TASK ITEM
Whatever the records say, repeat them exactly as given.
**** MATERIAL PROVIDED
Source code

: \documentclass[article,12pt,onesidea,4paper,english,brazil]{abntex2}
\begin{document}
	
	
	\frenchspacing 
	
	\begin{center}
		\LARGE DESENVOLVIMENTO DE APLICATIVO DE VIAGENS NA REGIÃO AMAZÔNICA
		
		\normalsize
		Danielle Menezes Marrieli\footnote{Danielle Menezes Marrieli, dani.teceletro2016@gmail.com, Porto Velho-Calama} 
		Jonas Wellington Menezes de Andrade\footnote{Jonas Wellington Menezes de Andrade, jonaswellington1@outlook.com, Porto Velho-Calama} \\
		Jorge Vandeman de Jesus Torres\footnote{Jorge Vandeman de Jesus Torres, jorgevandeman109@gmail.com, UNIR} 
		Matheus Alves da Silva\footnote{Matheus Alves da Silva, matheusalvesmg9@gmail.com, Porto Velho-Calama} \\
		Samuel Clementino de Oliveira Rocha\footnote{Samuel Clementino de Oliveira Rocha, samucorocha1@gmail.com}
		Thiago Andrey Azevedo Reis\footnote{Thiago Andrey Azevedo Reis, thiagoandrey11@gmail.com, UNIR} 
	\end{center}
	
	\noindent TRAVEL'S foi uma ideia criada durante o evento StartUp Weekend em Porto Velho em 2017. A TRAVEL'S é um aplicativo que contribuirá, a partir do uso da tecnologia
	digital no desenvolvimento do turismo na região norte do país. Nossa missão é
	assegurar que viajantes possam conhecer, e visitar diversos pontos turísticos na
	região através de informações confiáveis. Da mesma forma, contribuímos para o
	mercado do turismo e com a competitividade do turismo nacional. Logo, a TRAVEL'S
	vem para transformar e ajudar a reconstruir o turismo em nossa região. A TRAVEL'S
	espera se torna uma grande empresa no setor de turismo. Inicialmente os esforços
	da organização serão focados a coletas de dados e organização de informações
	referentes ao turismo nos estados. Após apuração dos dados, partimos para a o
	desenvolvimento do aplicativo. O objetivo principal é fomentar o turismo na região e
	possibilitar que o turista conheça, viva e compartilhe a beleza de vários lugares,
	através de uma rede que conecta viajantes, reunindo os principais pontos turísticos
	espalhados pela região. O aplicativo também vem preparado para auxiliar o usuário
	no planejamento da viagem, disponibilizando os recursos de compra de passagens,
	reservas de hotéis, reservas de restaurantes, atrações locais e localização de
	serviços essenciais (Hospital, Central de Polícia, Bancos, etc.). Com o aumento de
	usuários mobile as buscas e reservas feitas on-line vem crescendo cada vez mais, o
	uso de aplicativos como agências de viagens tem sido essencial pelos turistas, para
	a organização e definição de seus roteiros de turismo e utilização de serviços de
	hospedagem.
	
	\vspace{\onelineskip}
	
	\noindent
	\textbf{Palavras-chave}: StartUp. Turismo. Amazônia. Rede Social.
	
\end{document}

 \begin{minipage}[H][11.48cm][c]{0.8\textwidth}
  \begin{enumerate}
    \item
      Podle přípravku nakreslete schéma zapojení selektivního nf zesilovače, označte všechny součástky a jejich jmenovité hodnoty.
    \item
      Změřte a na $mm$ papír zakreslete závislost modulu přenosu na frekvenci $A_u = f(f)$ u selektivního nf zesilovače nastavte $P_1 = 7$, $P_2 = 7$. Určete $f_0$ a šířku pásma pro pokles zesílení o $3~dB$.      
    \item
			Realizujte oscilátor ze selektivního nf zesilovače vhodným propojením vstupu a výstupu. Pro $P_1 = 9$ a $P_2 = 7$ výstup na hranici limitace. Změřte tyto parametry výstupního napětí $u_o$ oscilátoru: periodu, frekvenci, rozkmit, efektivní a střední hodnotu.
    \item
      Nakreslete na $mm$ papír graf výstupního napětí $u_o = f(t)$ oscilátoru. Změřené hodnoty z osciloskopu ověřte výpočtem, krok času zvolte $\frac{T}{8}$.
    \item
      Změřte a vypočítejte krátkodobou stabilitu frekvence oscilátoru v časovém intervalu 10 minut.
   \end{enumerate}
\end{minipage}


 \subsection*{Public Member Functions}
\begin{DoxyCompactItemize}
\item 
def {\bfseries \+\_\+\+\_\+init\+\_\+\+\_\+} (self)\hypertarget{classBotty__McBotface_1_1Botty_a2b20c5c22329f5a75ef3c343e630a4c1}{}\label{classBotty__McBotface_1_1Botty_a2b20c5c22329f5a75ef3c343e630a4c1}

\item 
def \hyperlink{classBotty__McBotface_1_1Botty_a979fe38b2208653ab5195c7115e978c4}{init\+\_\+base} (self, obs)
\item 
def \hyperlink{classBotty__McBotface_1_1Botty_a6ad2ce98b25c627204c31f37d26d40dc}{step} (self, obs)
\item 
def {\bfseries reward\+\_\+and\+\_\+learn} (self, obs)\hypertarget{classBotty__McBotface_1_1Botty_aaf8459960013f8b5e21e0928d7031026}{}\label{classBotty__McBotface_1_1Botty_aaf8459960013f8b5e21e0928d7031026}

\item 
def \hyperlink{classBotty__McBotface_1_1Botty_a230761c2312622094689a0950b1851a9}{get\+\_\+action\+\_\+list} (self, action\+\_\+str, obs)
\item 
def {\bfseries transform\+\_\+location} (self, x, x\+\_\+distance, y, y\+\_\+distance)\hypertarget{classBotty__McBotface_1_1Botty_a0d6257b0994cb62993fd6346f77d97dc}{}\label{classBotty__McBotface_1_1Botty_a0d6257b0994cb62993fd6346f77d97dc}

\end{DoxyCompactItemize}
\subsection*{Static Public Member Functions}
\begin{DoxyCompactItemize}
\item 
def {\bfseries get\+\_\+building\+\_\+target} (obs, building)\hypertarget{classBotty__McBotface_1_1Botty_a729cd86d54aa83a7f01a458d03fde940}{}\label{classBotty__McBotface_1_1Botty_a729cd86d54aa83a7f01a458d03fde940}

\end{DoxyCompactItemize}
********
WRITTEN ANSWER
Source code

: \documentclass[article,12pt,onesidea,4paper,english,brazil]{abntex2}
\begin{document}
	
	
	\frenchspacing 
	
	\begin{center}
		\LARGE DESENVOLVIMENTO DE APLICATIVO DE VIAGENS NA REGIÃO AMAZÔNICA
		
		\normalsize
		Danielle Menezes Marrieli\footnote{Danielle Menezes Marrieli, dani.teceletro2016@gmail.com, Porto Velho-Calama} 
		Jonas Wellington Menezes de Andrade\footnote{Jonas Wellington Menezes de Andrade, jonaswellington1@outlook.com, Porto Velho-Calama} \\
		Jorge Vandeman de Jesus Torres\footnote{Jorge Vandeman de Jesus Torres, jorgevandeman109@gmail.com, UNIR} 
		Matheus Alves da Silva\footnote{Matheus Alves da Silva, matheusalvesmg9@gmail.com, Porto Velho-Calama} \\
		Samuel Clementino de Oliveira Rocha\footnote{Samuel Clementino de Oliveira Rocha, samucorocha1@gmail.com}
		Thiago Andrey Azevedo Reis\footnote{Thiago Andrey Azevedo Reis, thiagoandrey11@gmail.com, UNIR} 
	\end{center}
	
	\noindent TRAVEL'S foi uma ideia criada durante o evento StartUp Weekend em Porto Velho em 2017. A TRAVEL'S é um aplicativo que contribuirá, a partir do uso da tecnologia
	digital no desenvolvimento do turismo na região norte do país. Nossa missão é
	assegurar que viajantes possam conhecer, e visitar diversos pontos turísticos na
	região através de informações confiáveis. Da mesma forma, contribuímos para o
	mercado do turismo e com a competitividade do turismo nacional. Logo, a TRAVEL'S
	vem para transformar e ajudar a reconstruir o turismo em nossa região. A TRAVEL'S
	espera se torna uma grande empresa no setor de turismo. Inicialmente os esforços
	da organização serão focados a coletas de dados e organização de informações
	referentes ao turismo nos estados. Após apuração dos dados, partimos para a o
	desenvolvimento do aplicativo. O objetivo principal é fomentar o turismo na região e
	possibilitar que o turista conheça, viva e compartilhe a beleza de vários lugares,
	através de uma rede que conecta viajantes, reunindo os principais pontos turísticos
	espalhados pela região. O aplicativo também vem preparado para auxiliar o usuário
	no planejamento da viagem, disponibilizando os recursos de compra de passagens,
	reservas de hotéis, reservas de restaurantes, atrações locais e localização de
	serviços essenciais (Hospital, Central de Polícia, Bancos, etc.). Com o aumento de
	usuários mobile as buscas e reservas feitas on-line vem crescendo cada vez mais, o
	uso de aplicativos como agências de viagens tem sido essencial pelos turistas, para
	a organização e definição de seus roteiros de turismo e utilização de serviços de
	hospedagem.
	
	\vspace{\onelineskip}
	
	\noindent
	\textbf{Palavras-chave}: StartUp. Turismo. Amazônia. Rede Social.
	
\end{document}

 \begin{minipage}[H][11.48cm][c]{0.8\textwidth}
  \begin{enumerate}
    \item
      Podle přípravku nakreslete schéma zapojení selektivního nf zesilovače, označte všechny součástky a jejich jmenovité hodnoty.
    \item
      Změřte a na $mm$ papír zakreslete závislost modulu přenosu na frekvenci $A_u = f(f)$ u selektivního nf zesilovače nastavte $P_1 = 7$, $P_2 = 7$. Určete $f_0$ a šířku pásma pro pokles zesílení o $3~dB$.      
    \item
			Realizujte oscilátor ze selektivního nf zesilovače vhodným propojením vstupu a výstupu. Pro $P_1 = 9$ a $P_2 = 7$ výstup na hranici limitace. Změřte tyto parametry výstupního napětí $u_o$ oscilátoru: periodu, frekvenci, rozkmit, efektivní a střední hodnotu.
    \item
      Nakreslete na $mm$ papír graf výstupního napětí $u_o = f(t)$ oscilátoru. Změřené hodnoty z osciloskopu ověřte výpočtem, krok času zvolte $\frac{T}{8}$.
    \item
      Změřte a vypočítejte krátkodobou stabilitu frekvence oscilátoru v časovém intervalu 10 minut.
   \end{enumerate}
\end{minipage}


 \subsection*{Public Member Functions}
\begin{DoxyCompactItemize}
\item 
def {\bfseries \+\_\+\+\_\+init\+\_\+\+\_\+} (self)\hypertarget{classBotty__McBotface_1_1Botty_a2b20c5c22329f5a75ef3c343e630a4c1}{}\label{classBotty__McBotface_1_1Botty_a2b20c5c22329f5a75ef3c343e630a4c1}

\item 
def \hyperlink{classBotty__McBotface_1_1Botty_a979fe38b2208653ab5195c7115e978c4}{init\+\_\+base} (self, obs)
\item 
def \hyperlink{classBotty__McBotface_1_1Botty_a6ad2ce98b25c627204c31f37d26d40dc}{step} (self, obs)
\item 
def {\bfseries reward\+\_\+and\+\_\+learn} (self, obs)\hypertarget{classBotty__McBotface_1_1Botty_aaf8459960013f8b5e21e0928d7031026}{}\label{classBotty__McBotface_1_1Botty_aaf8459960013f8b5e21e0928d7031026}

\item 
def \hyperlink{classBotty__McBotface_1_1Botty_a230761c2312622094689a0950b1851a9}{get\+\_\+action\+\_\+list} (self, action\+\_\+str, obs)
\item 
def {\bfseries transform\+\_\+location} (self, x, x\+\_\+distance, y, y\+\_\+distance)\hypertarget{classBotty__McBotface_1_1Botty_a0d6257b0994cb62993fd6346f77d97dc}{}\label{classBotty__McBotface_1_1Botty_a0d6257b0994cb62993fd6346f77d97dc}

\end{DoxyCompactItemize}
\subsection*{Static Public Member Functions}
\begin{DoxyCompactItemize}
\item 
def {\bfseries get\+\_\+building\+\_\+target} (obs, building)\hypertarget{classBotty__McBotface_1_1Botty_a729cd86d54aa83a7f01a458d03fde940}{}\label{classBotty__McBotface_1_1Botty_a729cd86d54aa83a7f01a458d03fde940}

\end{DoxyCompactItemize}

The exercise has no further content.